1. King County is predicting a 35 percent return rate for Tuesday's August 6 primary. So far, 50,000 Seattle ballots had been returned as of two days ago, meaning we're more than a third of the way there (35 percent turnout would be 145,000 votes cast.)
Trend lines from the recent mail-in elections going back to when they started five years ago show that there's usually a final rush of ballots in the final weekend through Tuesday.

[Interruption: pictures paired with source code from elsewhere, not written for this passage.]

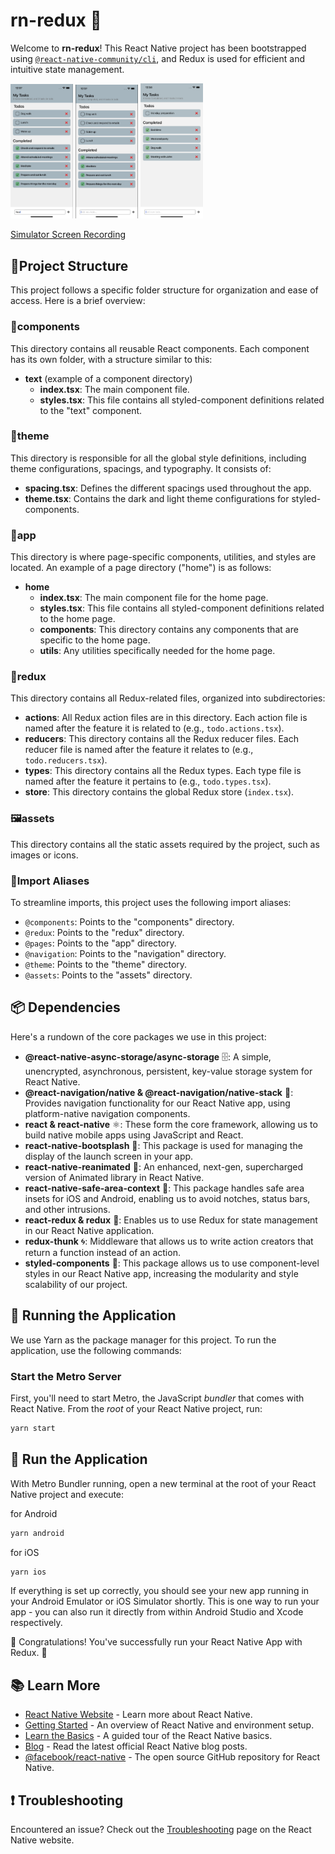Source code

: # rn-redux 🚀

Welcome to **rn-redux**! This React Native project has been bootstrapped using [`@react-native-community/cli`](https://github.com/react-native-community/cli), and Redux is used for efficient and intuitive state management.

<p float="left">
  <img src="/images/Screenshot-1.png" width="100" />
  <img src="/images/Screenshot-2.png" width="100" /> 
  <img src="/images/Screenshot-3.png" width="100" />
</p>

<a href="https://vimeo.com/849956455?share=copy" target="_blank">Simulator Screen Recording</a>

## 📁Project Structure

This project follows a specific folder structure for organization and ease of access. Here is a brief overview:

### 🧩components

This directory contains all reusable React components. Each component has its own folder, with a structure similar to this:

- **text** (example of a component directory)
  - **index.tsx**: The main component file.
  - **styles.tsx**: This file contains all styled-component definitions related to the "text" component.

### 🎨theme

This directory is responsible for all the global style definitions, including theme configurations, spacings, and typography. It consists of:

- **spacing.tsx**: Defines the different spacings used throughout the app.
- **theme.tsx**: Contains the dark and light theme configurations for styled-components.

### 📱app

This directory is where page-specific components, utilities, and styles are located. An example of a page directory ("home") is as follows:

- **home**
  - **index.tsx**: The main component file for the home page.
  - **styles.tsx**: This file contains all styled-component definitions related to the home page.
  - **components**: This directory contains any components that are specific to the home page.
  - **utils**: Any utilities specifically needed for the home page.

### 🔄redux

This directory contains all Redux-related files, organized into subdirectories:

- **actions**: All Redux action files are in this directory. Each action file is named after the feature it is related to (e.g., `todo.actions.tsx`).
- **reducers**: This directory contains all the Redux reducer files. Each reducer file is named after the feature it relates to (e.g., `todo.reducers.tsx`).
- **types**: This directory contains all the Redux types. Each type file is named after the feature it pertains to (e.g., `todo.types.tsx`).
- **store**: This directory contains the global Redux store (`index.tsx`).

### 🖼️assets

This directory contains all the static assets required by the project, such as images or icons.

### 🔗Import Aliases

To streamline imports, this project uses the following import aliases:

- `@components`: Points to the "components" directory.
- `@redux`: Points to the "redux" directory.
- `@pages`: Points to the "app" directory.
- `@navigation`: Points to the "navigation" directory.
- `@theme`: Points to the "theme" directory.
- `@assets`: Points to the "assets" directory.

## 📦 Dependencies

Here's a rundown of the core packages we use in this project:

- **@react-native-async-storage/async-storage** 🗄️: A simple, unencrypted, asynchronous, persistent, key-value storage system for React Native.
- **@react-navigation/native & @react-navigation/native-stack** 🧭: Provides navigation functionality for our React Native app, using platform-native navigation components.
- **react & react-native** ⚛️: These form the core framework, allowing us to build native mobile apps using JavaScript and React.
- **react-native-bootsplash** 🚀: This package is used for managing the display of the launch screen in your app.
- **react-native-reanimated** 🔄: An enhanced, next-gen, supercharged version of Animated library in React Native.
- **react-native-safe-area-context** 🥽: This package handles safe area insets for iOS and Android, enabling us to avoid notches, status bars, and other intrusions.
- **react-redux & redux** 🔄: Enables us to use Redux for state management in our React Native application.
- **redux-thunk** 🌀: Middleware that allows us to write action creators that return a function instead of an action.
- **styled-components** 💅: This package allows us to use component-level styles in our React Native app, increasing the modularity and style scalability of our project.

## 🚀 Running the Application

We use Yarn as the package manager for this project. To run the application, use the following commands:

### Start the Metro Server

First, you'll need to start Metro, the JavaScript _bundler_ that comes with React Native. From the _root_ of your React Native project, run:

```bash
yarn start
```

## 📲 Run the Application

With Metro Bundler running, open a new terminal at the root of your React Native project and execute:

for Android

```bash
yarn android
```

for iOS

```bash
yarn ios
```

If everything is set up correctly, you should see your new app running in your Android Emulator or iOS Simulator shortly. This is one way to run your app - you can also run it directly from within Android Studio and Xcode respectively.

🎉 Congratulations!
You've successfully run your React Native App with Redux. 🥳

## 📚 Learn More

- [React Native Website](https://reactnative.dev/) - Learn more about React Native.
- [Getting Started](https://reactnative.dev/docs/getting-started) - An overview of React Native and environment setup.
- [Learn the Basics](https://reactnative.dev/docs/tutorial) - A guided tour of the React Native basics.
- [Blog](https://reactnative.dev/blog) - Read the latest official React Native blog posts.
- [@facebook/react-native](https://github.com/facebook/react-native) - The open source GitHub repository for React Native.

## ❗ Troubleshooting

Encountered an issue? Check out the [Troubleshooting](https://reactnative.dev/docs/troubleshooting) page on the React Native website.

There are lots of theories about how the relatively low turnout will impact the race, but it seems to favor Peter Steinbrueck (his iconic name and neighborhood pitch resonates with the older voters who dominate low-turnout elections) and incumbent Mayor Mike McGinn—the smaller the turnout, the more the crowded field divvies up the anti-incumbent vote, which means McGinn merely needs to hold on to a core base to make it through while his rivals steal votes from one another.
Big footnote: The last poll showed undecided voters at 25 percent, the biggest share of all. Depending on how those voters break (and who knows?), all the top-tier candidates—Steinbrueck, Bruce Harrell, and Ed Murray—are positioned to possibly go through. Murray was the highest among the candidates in the last poll—at 22 percent, which has some pundits thinking we're looking at a McGinn/Murray showdown in November. Though with McGinn's numbers remaining flat at around 21 percent, there's also chatter that he's not guaranteed to go through.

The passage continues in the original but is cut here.